Das Drama, das Premiere beim Filmfestival in Cannes feierte, taucht ein in ein französisches Elite-Sportinternat. In naturalistischen Handkameraaufnahmen folgt es Camille (großartig: Samuel Kircher), dem Talentiertesten unter den Nachwuchsboxern an der strengen Kaderschmiede. Gemeinsam mit seinem besten Kumpel und Sparringspartner Matteo (Faycal Anaflous) und weiteren Jungs wird Camille von Trainer Bogdan (Jean-Baptiste Durand) gedrillt: Sparringskämpfe, linker Haken, rechter Haken, Zehnkilometerläufe und Wettkämpfe gegen andere Schulen. Da ist Dampf im Kessel, und der Druck zwischen den Jungs, die so ausgelassen wie gnadenlos miteinander sind, groß. Camille will Profi werden und lässt großkotzig seine Muskeln für Matteos TikTok-Videos spielen.

Nachdem die beiden sich mal wieder in den nahegelegenen Wald geschlichen haben, um streunende Füchse mit gestohlenem Fleisch anzulocken, stürzt Camille von einer Klippe und überlebt nur knapp. Die Schnittwunde an seinem rechten Arm verheilt gut, nur leidet er nach dem Unfall an Phantomschmerzen und Panik­attacken. Er solle die Zähne zusammenbeißen, fordert Bogdan, doch das Training wird für Camille zur Tortur. Schnell wird er wegen seiner psychischen Vulnerabilität zum Außenseiter und von seinen Mitschülern, auch von Matteo, gnadenlos malträtiert.

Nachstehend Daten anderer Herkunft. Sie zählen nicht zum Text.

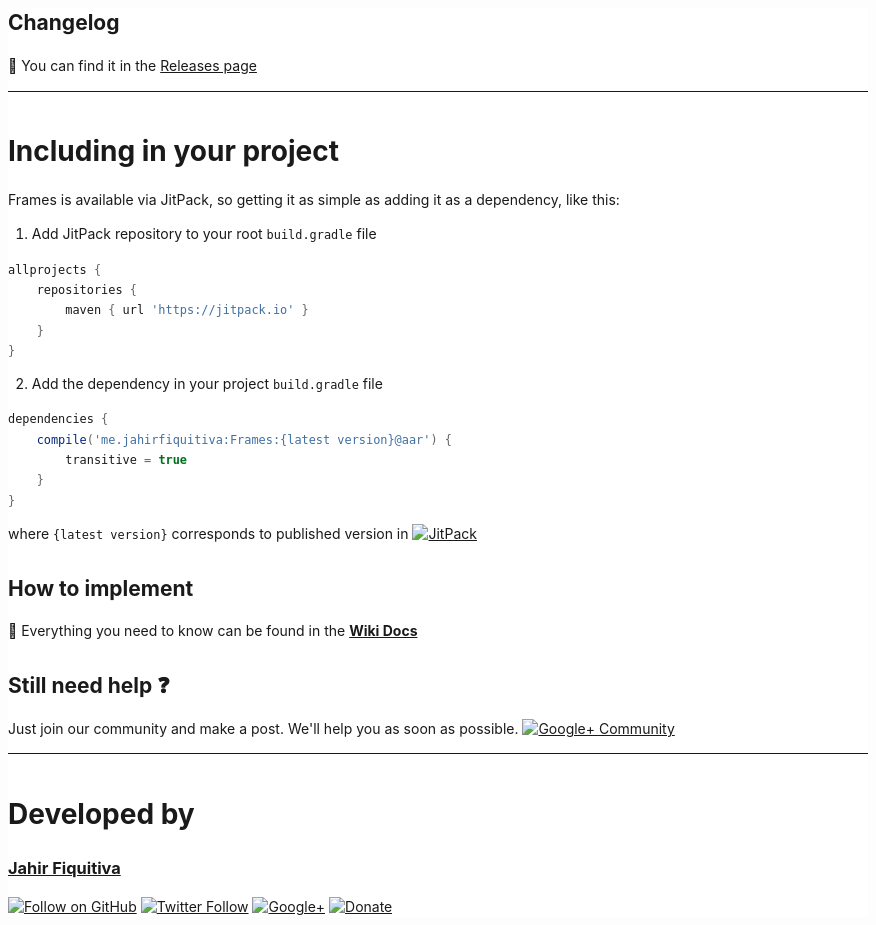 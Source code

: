 ## Changelog
:radio_button: You can find it in the [Releases page](https://github.com/jahirfiquitiva/Frames/releases)

---

# Including in your project
Frames is available via JitPack, so getting it as simple as adding it as a dependency, like this:

1. Add JitPack repository to your root `build.gradle` file
```gradle
allprojects {
    repositories {
        maven { url 'https://jitpack.io' }
    }
}
```
2. Add the dependency in your project `build.gradle` file
```gradle
dependencies {
    compile('me.jahirfiquitiva:Frames:{latest version}@aar') {
        transitive = true
    }
}
```
where `{latest version}` corresponds to published version in   [![JitPack](https://jitpack.io/v/jahirfiquitiva/Frames.svg)](https://jitpack.io/#jahirfiquitiva/Frames)

## How to implement
:page_with_curl: Everything you need to know can be found in the **[Wiki Docs](https://github.com/jahirfiquitiva/Frames/wiki/)**

## Still need help :question:
Just join our community and make a post. We'll help you as soon as possible. [![Google+ Community](https://img.shields.io/badge/Google%2B-Community-ea4335.svg)](https://plus.google.com/communities/117748118619432374563)

---

# Developed by

### [Jahir Fiquitiva](https://www.jahirfiquitiva.me/)

[![Follow on GitHub](https://img.shields.io/github/followers/jahirfiquitiva.svg?style=social&label=Follow)](https://github.com/jahirfiquitiva)
[![Twitter Follow](https://img.shields.io/twitter/follow/jahirfiquitiva.svg?style=social)](https://twitter.com/jahirfiquitiva)
[![Google+](https://img.shields.io/badge/Follow-Google%2B-ea4335.svg)](https://plus.google.com/+JahirFiquitivaR)
[![Donate](https://img.shields.io/badge/PayPal-Donate-009cde.svg)](https://www.paypal.me/jahirfiquitiva)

Nach eigenem Drehbuch arbeitet sich der belgische Regisseur an den Tropen des Genres ab und erzählt ein vielschichtiges, so hartes wie zartes Coming of Age zwischen den toxischen Dynamiken der Jungsclique. Der Originaltitel »La Danse des renards« (Der Tanz der Füchse) trifft es auf den Punkt, denn die Füchse werden zur Metapher des Films: Sie leben in Freiheit und sind eben keine Rudeltiere. Dort die unberührte, verheißungsvolle Natur, in die es Camille immer wieder zieht, in der Schule eine Kultur der Faust. Mit Taekwondo-Schülerin und Trompeterin Yas (Anne Heckel) lernt Camille eine Außenseiterin kennen, der er vertraut. Sie eröffnet ihm eine Welt ohne jenes testosterongesteuerte Konkurrenzgebaren, das sich über Generationen eingeschrieben hat und das »Wild Foxes« zwischen Ruhe und Exzess intensiv und vielschichtig problematisiert.